Feeding cull cows before marketing can pay off—but it requires focused management.
Most folks haul them straight off pasture and into the sale barn at weaning time—just like everybody else. That’s the trouble. When the markets flood, prices soften. There’s a different path that can put more dollars in your pocket if you’re willing to manage it.
Feeding cull cows for 75 to 90 days before marketing can pay off in three ways. First, you avoid the seasonal price dip that hits when everyone else is selling. Second, you add weight fast—these cows are coming off a tough lactation and are primed for compensatory gain. Third, you can upgrade them into higher-value carcass categories, especially if you can finish them into the white fat market.

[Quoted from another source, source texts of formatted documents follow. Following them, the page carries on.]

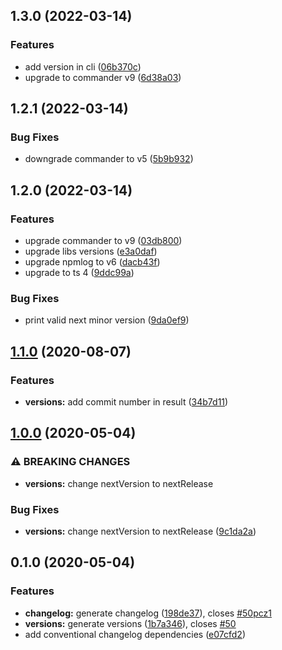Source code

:## 1.3.0 (2022-03-14)


### Features

* add version in cli ([06b370c](/cedricmoulard/conventional-tools/commit/06b370ca71d5fcd613632ba12ff5629a16f1b2a1))
* upgrade to commander v9 ([6d38a03](/cedricmoulard/conventional-tools/commit/6d38a038e99c860470ecf606f9507ad400152505))


## 1.2.1 (2022-03-14)


### Bug Fixes

* downgrade commander to v5 ([5b9b932](/cedricmoulard/conventional-tools/commit/5b9b932442599d526da7fb060f60f56e5ae018e7))

## 1.2.0 (2022-03-14)

### Features

* upgrade commander to v9 ([03db800](/cedricmoulard/conventional-tools/commit/03db800d11d367ed771c7fc79b408cf1941d592d))
* upgrade libs versions ([e3a0daf](/cedricmoulard/conventional-tools/commit/e3a0daf89a85fe4b6042bf747f306d5194fb4e16))
* upgrade npmlog to v6 ([dacb43f](/cedricmoulard/conventional-tools/commit/dacb43fc743c4903e6246628171ec44a025a66c0))
* upgrade to ts 4 ([9ddc99a](/cedricmoulard/conventional-tools/commit/9ddc99a6dc93b95596b698013f91c603ec54478f))

### Bug Fixes

* print valid next minor version ([9da0ef9](/cedricmoulard/conventional-tools/commit/9da0ef98cf3bf6860e50d74940559fff941b1a32))

## [1.1.0](https://github.com/cedricmoulard/conventional-tools/compare/1.0.0...1.1.0) (2020-08-07)


### Features

* **versions:** add commit number in result ([34b7d11](https://github.com/cedricmoulard/conventional-tools/commit/34b7d1182957cd7dfd31ddc22b0dbac1252ff5fc))

## [1.0.0](https://github.com/cedricmoulard/conventional-tools/compare/0.1.0...1.0.0) (2020-05-04)


### ⚠ BREAKING CHANGES

* **versions:** change nextVersion to nextRelease

### Bug Fixes

* **versions:** change nextVersion to nextRelease ([9c1da2a](https://github.com/cedricmoulard/conventional-tools/commit/9c1da2a17c02407b92d1c53d54626c078b05b9c6))

## 0.1.0 (2020-05-04)


### Features

* **changelog:** generate changelog ([198de37](https://github.com/cedricmoulard/conventional-tools/commit/198de3775cb5eff0e90139a909930d01635a6d36)), closes [#50pcz1](https://github.com/cedricmoulard/conventional-tools/issues/50pcz1)
* **versions:** generate versions ([1b7a346](https://github.com/cedricmoulard/conventional-tools/commit/1b7a34687ab956962d67f9009f1e12f203f78921)), closes [#50](https://github.com/cedricmoulard/conventional-tools/issues/50)
* add conventional changelog dependencies ([e07cfd2](https://github.com/cedricmoulard/conventional-tools/commit/e07cfd2dd50863b5454f69efa9f5e4615829eda5))

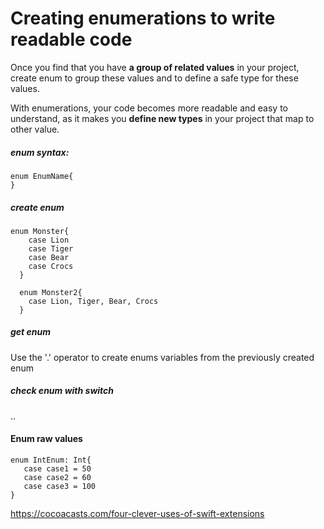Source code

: # Creating enumerations to write readable code
Once you find that you have **a group of related values** in your project, create enum to group these values and to define a safe type for these values. 
    
 With enumerations, your code becomes more readable and easy to understand, as it makes you **define new types** in your project that map to other value. 



##### enum syntax:
    enum EnumName{ 
    } 


##### create enum

    enum Monster{ 
        case Lion 
        case Tiger 
        case Bear 
        case Crocs 
      } 
 
      enum Monster2{ 
        case Lion, Tiger, Bear, Crocs 
      } 

##### get enum
Use the '.' operator to create enums variables from the previously created enum

##### check enum with switch

..


#### Enum raw values
    enum IntEnum: Int{ 
       case case1 = 50 
       case case2 = 60 
       case case3 = 100 
    } 




https://cocoacasts.com/four-clever-uses-of-swift-extensions

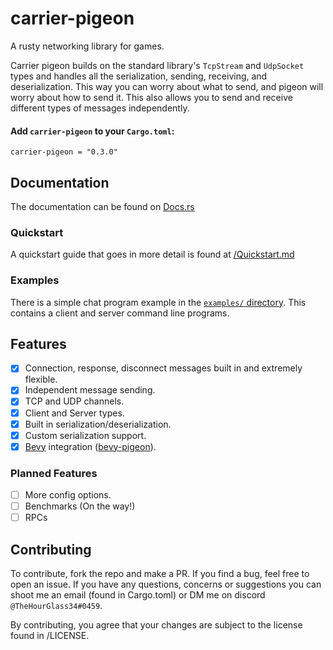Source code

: # carrier-pigeon

A rusty networking library for games.

Carrier pigeon builds on the standard library's `TcpStream` and `UdpSocket` types and handles all the serialization, 
sending, receiving, and deserialization. This way you can worry about what to send, and pigeon will worry about how 
to send it. This also allows you to send and receive different types of messages independently.

#### Add `carrier-pigeon` to your `Cargo.toml`:
`carrier-pigeon = "0.3.0"`

## Documentation

The documentation can be found on [Docs.rs](https://docs.rs/carrier-pigeon)

### Quickstart

A quickstart guide that goes in more detail is found at [/Quickstart.md](Quickstart.md)

### Examples

There is a simple chat program example in the
[`examples/` directory](examples).
This contains a client and server command line programs.

## Features

- [x] Connection, response, disconnect messages built in and extremely flexible.
- [x] Independent message sending.
- [x] TCP and UDP channels.
- [x] Client and Server types.
- [x] Built in serialization/deserialization.
- [x] Custom serialization support.
- [x] [Bevy](https://bevyengine.org/) integration ([bevy-pigeon](https://github.com/MitchellMarinoDev/bevy-pigeon)).

### Planned Features

- [ ] More config options.
- [ ] Benchmarks (On the way!)
- [ ] RPCs

## Contributing

To contribute, fork the repo and make a PR. If you find a bug, feel free to open an issue. If you have any questions, 
concerns or suggestions you can shoot me an email (found in Cargo.toml) or DM me on discord `@TheHourGlass34#0459`.

By contributing, you agree that your changes are subject to the license found in /LICENSE.
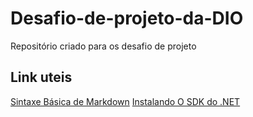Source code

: # Desafio-de-projeto-da-DIO
Repositório criado para os desafio de projeto

## Link uteis
[Sintaxe Básica de Markdown](https://www.markdownguide.org/basic-syntax/)
[Instalando O SDK do .NET](https://dotnet.microsoft.com/download)
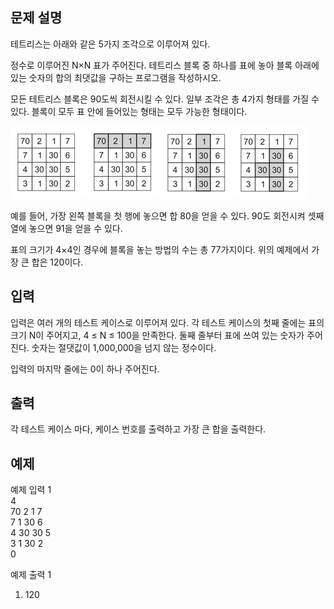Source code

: ## 문제 설명
테트리스는 아래와 같은 5가지 조각으로 이루어져 있다.



정수로 이루어진 N×N 표가 주어진다. 테트리스 블록 중 하나를 표에 놓아 블록 아래에 있는 숫자의 합의 최댓값을 구하는 프로그램을 작성하시오.

모든 테트리스 블록은 90도씩 회전시킬 수 있다. 일부 조각은 총 4가지 형태를 가질 수 있다. 블록이 모두 표 안에 들어있는 형태는 모두 가능한 형태이다.

![alt text](image.png)

예를 들어, 가장 왼쪽 블록을 첫 행에 놓으면 합 80을 얻을 수 있다. 90도 회전시켜 셋째 열에 놓으면 91을 얻을 수 있다.

표의 크기가 4×4인 경우에 블록을 놓는 방법의 수는 총 77가지이다. 위의 예제에서 가장 큰 합은 120이다.

## 입력
입력은 여러 개의 테스트 케이스로 이루어져 있다. 각 테스트 케이스의 첫째 줄에는 표의 크기 N이 주어지고, 4 ≤ N ≤ 100을 만족한다. 둘째 줄부터 표에 쓰여 있는 숫자가 주어진다. 숫자는 절댓값이 1,000,000을 넘지 않는 정수이다.

입력의 마지막 줄에는 0이 하나 주어진다.

## 출력
각 테스트 케이스 마다, 케이스 번호를 출력하고 가장 큰 합을 출력한다.


## 예제

예제 입력 1 <br>
4  <br>
70  2  1 7 <br>
 7  1 30 6  <br>
 4 30 30 5  <br>
 3  1 30 2  <br>
0

예제 출력 1  <br>
1. 120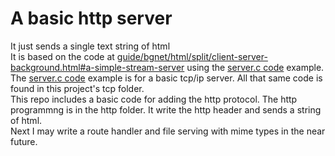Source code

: # A basic http server <br>
It just sends a single text string of html <br>
It is based on the code at <a href="https://beej.js/guide/bgnet/html/split/client-server-background.html#a-simple-stream-server">guide/bgnet/html/split/client-server-background.html#a-simple-stream-server</a> using the <a href="https://beej.us/guide/bgnet/examples/server.c">server.c code</a> example. <br>
The <a href="https://beej.us/guide/bgnet/examples/server.c">server.c code</a> example is for a basic tcp/ip server. All that same code is found in this project's tcp folder. <br>
This repo includes a basic code for adding the http protocol. The http programmng is in the http folder. It write the http header and sends a string of html.<br>
Next I may write a route handler and file serving with mime types in the near future.
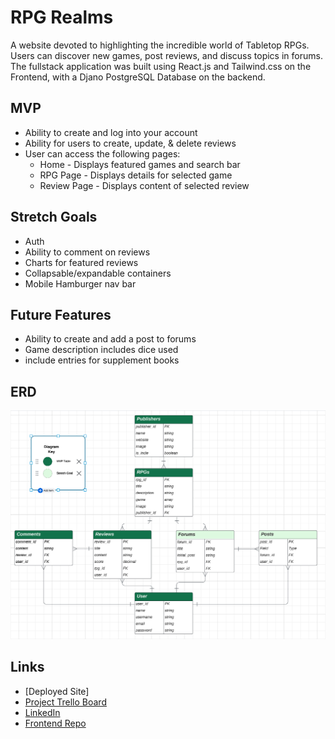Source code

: # RPG Realms
A website devoted to highlighting the incredible world of Tabletop RPGs. Users can discover new games, post reviews, and discuss topics in forums. The fullstack application was built using React.js and Tailwind.css on the Frontend, with a Djano PostgreSQL Database on the backend.

## MVP
- Ability to create and log into your account
- Ability for users to create, update, & delete reviews
- User can access the following pages:
    - Home - Displays featured games and search bar
    - RPG Page - Displays details for selected game
    - Review Page - Displays content of selected review

## Stretch Goals
- Auth
- Ability to comment on reviews
- Charts for featured reviews
- Collapsable/expandable containers
- Mobile Hamburger nav bar

## Future Features
- Ability to create and add a post to forums
- Game description includes dice used
- include entries for supplement books

## ERD
![Screenshot of ERD](Assets/ERD.png)

## Links

- [Deployed Site]
- [Project Trello Board](https://trello.com/b/Q4h9tUhN/capstone-project)
- [LinkedIn](linkedin.com/in/austinih)
- [Frontend Repo](https://github.com/austinih/RPG_Realms_Frontend)

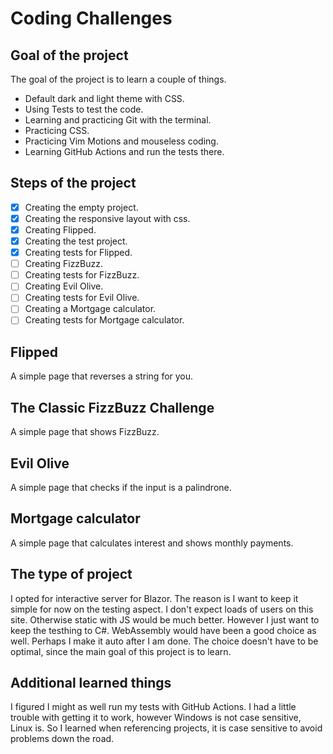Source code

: # Coding Challenges

## Goal of the project

The goal of the project is to learn a couple of things.
- Default dark and light theme with CSS.
- Using Tests to test the code.
- Learning and practicing Git with the terminal.
- Practicing CSS.
- Practicing Vim Motions and mouseless coding.
- Learning GitHub Actions and run the tests there.

## Steps of the project

- [x] Creating the empty project.
- [x] Creating the responsive layout with css.
- [x] Creating Flipped.
- [x] Creating the test project.
- [x] Creating tests for Flipped.
- [ ] Creating FizzBuzz.
- [ ] Creating tests for FizzBuzz.
- [ ] Creating Evil Olive.
- [ ] Creating tests for Evil Olive.
- [ ] Creating a Mortgage calculator.
- [ ] Creating tests for Mortgage calculator.

## Flipped
A simple page that reverses a string for you.

## The Classic FizzBuzz Challenge
A simple page that shows FizzBuzz.

## Evil Olive
A simple page that checks if the input is a palindrone.

## Mortgage calculator
A simple page that calculates interest and shows monthly payments.

## The type of project
I opted for interactive server for Blazor. The reason is I want to keep it simple for now on the testing aspect.
I don't expect loads of users on this site. Otherwise static with JS would be much better.
However I just want to keep the testhing to C#. WebAssembly would have been a good choice as well.
Perhaps I make it auto after I am done.
The choice doesn't have to be optimal, since the main goal of this project is to learn.

## Additional learned things
I figured I might as well run my tests with GitHub Actions.
I had a little trouble with getting it to work, however Windows is not case sensitive, Linux is.
So I learned when referencing projects, it is case sensitive to avoid problems down the road.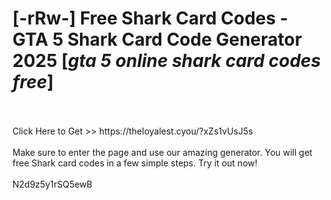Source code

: # [-rRw-] Free Shark Card Codes - GTA 5 Shark Card Code Generator 2025 [*gta 5 online shark card codes free*]
<br>
<br>Click Here to Get >> https://theloyalest.cyou/?xZs1vUsJ5s
<br>
<br>Make sure to enter the page and use our amazing generator. You will get free Shark card codes in a few simple steps. Try it out now!
<br>
<br>N2d9z5y1rSQ5ewB

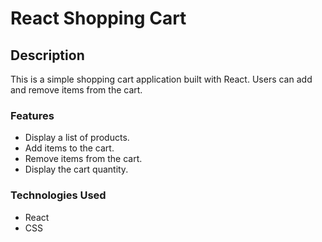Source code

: # React Shopping Cart

## Description
This is a simple shopping cart application built with React. Users can add and remove items from the cart.


 ### Features
   - Display a list of products.
   - Add items to the cart.
   - Remove items from the cart.
   - Display the cart quantity.


### Technologies Used
   - React
   - CSS

   
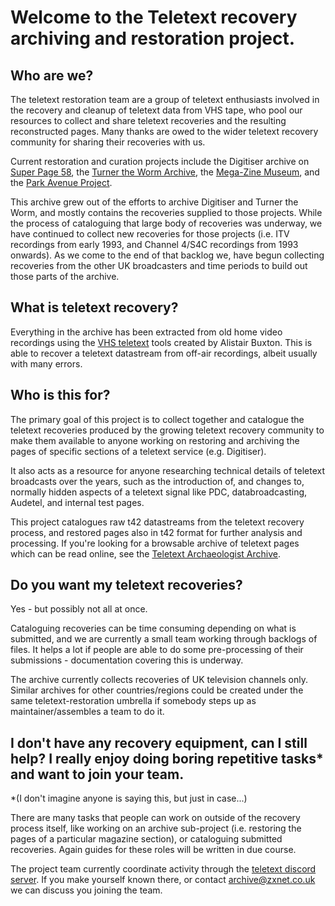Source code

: # Welcome to the Teletext recovery archiving and restoration project.

## Who are we?
The teletext restoration team are a group of teletext enthusiasts involved in the recovery and cleanup of teletext data from VHS tape, who pool our resources to collect and share teletext recoveries and the resulting reconstructed pages. Many thanks are owed to the wider teletext recovery community for sharing their recoveries with us.

Current restoration and curation projects include the Digitiser archive on [Super Page 58](https://www.superpage58.com), the [Turner the Worm Archive](https://zxnet.co.uk/teletext/turner-archive/), the [Mega-Zine Museum](https://www.zinemuseum.co.uk), and the [Park Avenue Project](http://www.newmailbox.co.uk/parkavenue/).

This archive grew out of the efforts to archive Digitiser and Turner the Worm, and mostly contains the recoveries supplied to those projects. While the process of cataloguing that large body of recoveries was underway, we have continued to collect new recoveries for those projects (i.e. ITV recordings from early 1993, and Channel 4/S4C recordings from 1993 onwards). As we come to the end of that backlog we, have begun collecting recoveries from the other UK broadcasters and time periods to build out those parts of the archive.

## What is teletext recovery?
Everything in the archive has been extracted from old home video recordings using the [VHS teletext](https://github.com/ali1234/vhs-teletext) tools created by Alistair Buxton. This is able to recover a teletext datastream from off-air recordings, albeit usually with many errors.

## Who is this for?
The primary goal of this project is to collect together and catalogue the teletext recoveries produced by the growing teletext recovery community to make them available to anyone working on restoring and archiving the pages of specific sections of a teletext service (e.g. Digitiser).

It also acts as a resource for anyone researching technical details of teletext broadcasts over the years, such as the introduction of, and changes to, normally hidden aspects of a teletext signal like PDC, databroadcasting, Audetel, and internal test pages.

This project catalogues raw t42 datastreams from the teletext recovery process, and restored pages also in t42 format for further analysis and processing. If you're looking for a browsable archive of teletext pages which can be read online, see the [Teletext Archaeologist Archive](https://archive.teletextarchaeologist.org/).

## Do you want my teletext recoveries?
Yes - but possibly not all at once.

Cataloguing recoveries can be time consuming depending on what is submitted, and we are currently a small team working through backlogs of files. It helps a lot if people are able to do some pre-processing of their submissions - documentation covering this is underway.

The archive currently collects recoveries of UK television channels only. Similar archives for other countries/regions could be created under the same teletext-restoration umbrella if somebody steps up as maintainer/assembles a team to do it.

## I don't have any recovery equipment, can I still help? I really enjoy doing boring repetitive tasks* and want to join your team.
*(I don't imagine anyone is saying this, but just in case...)

There are many tasks that people can work on outside of the recovery process itself, like working on an archive sub-project (i.e. restoring the pages of a particular magazine section), or cataloguing submitted recoveries. Again guides for these roles will be written in due course.

The project team currently coordinate activity through the [teletext discord server](https://discord.gg/JfytfS3xmg). If you make yourself known there, or contact <archive@zxnet.co.uk> we can discuss you joining the team.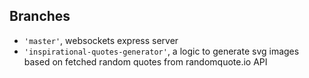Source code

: ## Branches

- `'master'`, websockets express server
- `'inspirational-quotes-generator'`, a logic to generate svg images based on fetched random quotes from randomquote.io API
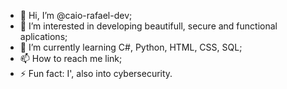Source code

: - 👋 Hi, I’m @caio-rafael-dev;
- 👀 I’m interested in developing beautifull, secure and functional aplications;
- 🌱 I’m currently learning C#, Python, HTML, CSS, SQL;
- 📫 How to reach me link;
- ⚡ Fun fact: I', also into cybersecurity.

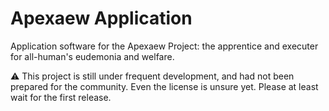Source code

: # Apexaew Application

Application software for the Apexaew Project: the apprentice and executer for all-human's eudemonia and welfare.

⚠️ This project is still under frequent development, and had not been prepared for the community. Even the license is unsure yet. Please at least wait for the first release.
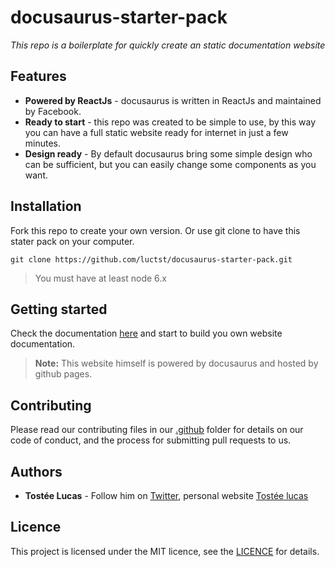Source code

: # docusaurus-starter-pack
*This repo is a boilerplate for quickly create an static documentation website*


## Features
- **Powered by ReactJs** - docusaurus is written in ReactJs and maintained by Facebook.
- **Ready to start** - this repo was created to be simple to use, by this way you can have a full static website ready for internet in just a few minutes.
- **Design ready** - By default docusaurus bring some simple design who can be sufficient, but you can easily change some components as you want.


## Installation
Fork this repo to create your own version. Or use git clone to have this stater pack on your computer.

` git clone https://github.com/luctst/docusaurus-starter-pack.git `
> You must have at least node 6.x

## Getting started
Check the documentation [here](https://luctst.github.io/docusaurus-starter-pack/) and start to build you own website documentation.
> **Note:** This website himself is powered by docusaurus and hosted by github pages.


## Contributing
Please read our contributing files in our [.github](https://github.com/luctst/docusaurus-starter-pack/tree/master/.github) folder for details on our code of conduct, and the process for submitting pull requests to us.


## Authors
- **Tostée Lucas** - Follow him on [Twitter](https://twitter.com/ltostee), personal website [Tostée lucas](https://www.lucas-tostee.com)


## Licence
This project is licensed under the MIT licence, see the [LICENCE](https://github.com/luctst/docusaurus-starter-pack/blob/master/LICENSE) for details.
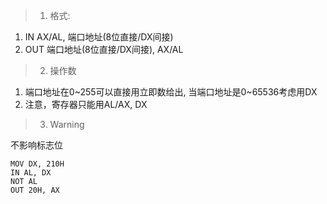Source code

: > 1. 格式:

1. IN AX/AL, 端口地址(8位直接/DX间接)
2. OUT 端口地址(8位直接/DX间接), AX/AL

> 2. 操作数

1. 端口地址在0~255可以直接用立即数给出, 当端口地址是0~65536考虑用DX
2. 注意，寄存器只能用AL/AX, DX

> 3. Warning

不影响标志位

    MOV DX, 210H
    IN AL, DX
    NOT AL
    OUT 20H, AX
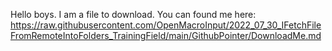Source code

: Hello boys. I am a file to download.
You can found me here: 
https://raw.githubusercontent.com/OpenMacroInput/2022_07_30_IFetchFileFromRemoteIntoFolders_TrainingField/main/GithubPointer/DownloadMe.md
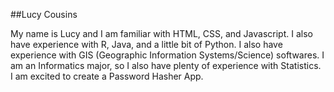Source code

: ##Lucy Cousins


My name is Lucy and I am familiar with HTML, CSS, and Javascript.  I also have experience with R, Java, and a little bit of Python. I also have experience with GIS (Geographic Information Systems/Science) softwares.
I am an Informatics major, so I also have plenty of experience with Statistics.  I am excited to create a Password Hasher App.
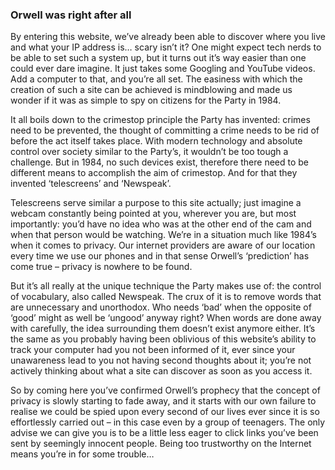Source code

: <h3>Orwell was right after all</h3>
By entering this website, we’ve already been able to discover where you live and what your IP address is… scary isn’t it? One might expect tech nerds to be able to set such a system up, but it turns out it’s way easier than one could ever dare imagine. It just takes some Googling and YouTube videos. Add a computer to that, and you’re all set. The easiness with which the creation of such a site can be achieved is mindblowing and made us wonder if it was as simple to spy on citizens for the Party in 1984.

It all boils down to the crimestop principle the Party has invented: crimes need to be prevented, the thought of committing a crime needs to be rid of before the act itself takes place. With modern technology and absolute control over society similar to the Party’s, it wouldn’t be too tough a challenge. But in 1984, no such devices exist, therefore there need to be different means to accomplish the aim of crimestop. And for that they invented ‘telescreens’ and ‘Newspeak’.

Telescreens serve similar a purpose to this site actually; just imagine a webcam constantly being pointed at you, wherever you are, but most importantly: you’d have no idea who was at the other end of the cam and when that person would be watching. We’re in a situation much like 1984’s when it comes to privacy. Our internet providers are aware of our location every time we use our phones and in that sense Orwell’s ‘prediction’ has come true – privacy is nowhere to be found.

But it’s all really at the unique technique the Party makes use of: the control of vocabulary, also called Newspeak. The crux of it is to remove words that are unnecessary and unorthodox. Who needs ‘bad’ when the opposite of ‘good’ might as well be ‘ungood’ anyway right? When words are done away with carefully, the idea surrounding them doesn’t exist anymore either. It’s the same as you probably having been oblivious of this website’s ability to track your computer had you not been informed of it, ever since your unawareness lead to you not having second thoughts about it; you’re not actively thinking about what a site can discover as soon as you access it.

So by coming here you’ve confirmed Orwell’s prophecy that the concept of privacy is slowly starting to fade away, and it starts with our own failure to realise we could be spied upon every second of our lives ever since it is so effortlessly carried out – in this case even by a group of teenagers. The only advise we can give you is to be a little less eager to click links you’ve been sent by seemingly innocent people. Being too trustworthy on the Internet means you’re in for some trouble…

Cull cow prices still follow a pretty reliable seasonal pattern. They tend to climb from February through May, then drop $2 to $4 per hundredweight by September, typically falling another $4 to $6 per hundredweight from October through January. Lately, the bottom has shifted to January instead of November. That means if you can hold cows through the fall glut and sell in late winter or early spring, you’re stacking seasonal price gains on top of added weight and grade.
Not every cull cow is worth putting on feed. The best candidates are thin, sound and healthy—typically cows scoring under 5.5 on the body condition scale. These are the ones that have just weaned a calf and are ready to bounce back. They’ve got the frame and the appetite to convert feed into pounds fast.
Feet and legs matter. If she’s lame or structurally unsound, she won’t do well in a drylot. The same goes for broken-mouthed cows—they can’t chew grain properly and won’t gain. Avoid cows with health issues. Any cow that needs treatment is going to come with a withdrawal period that messes up your marketing window.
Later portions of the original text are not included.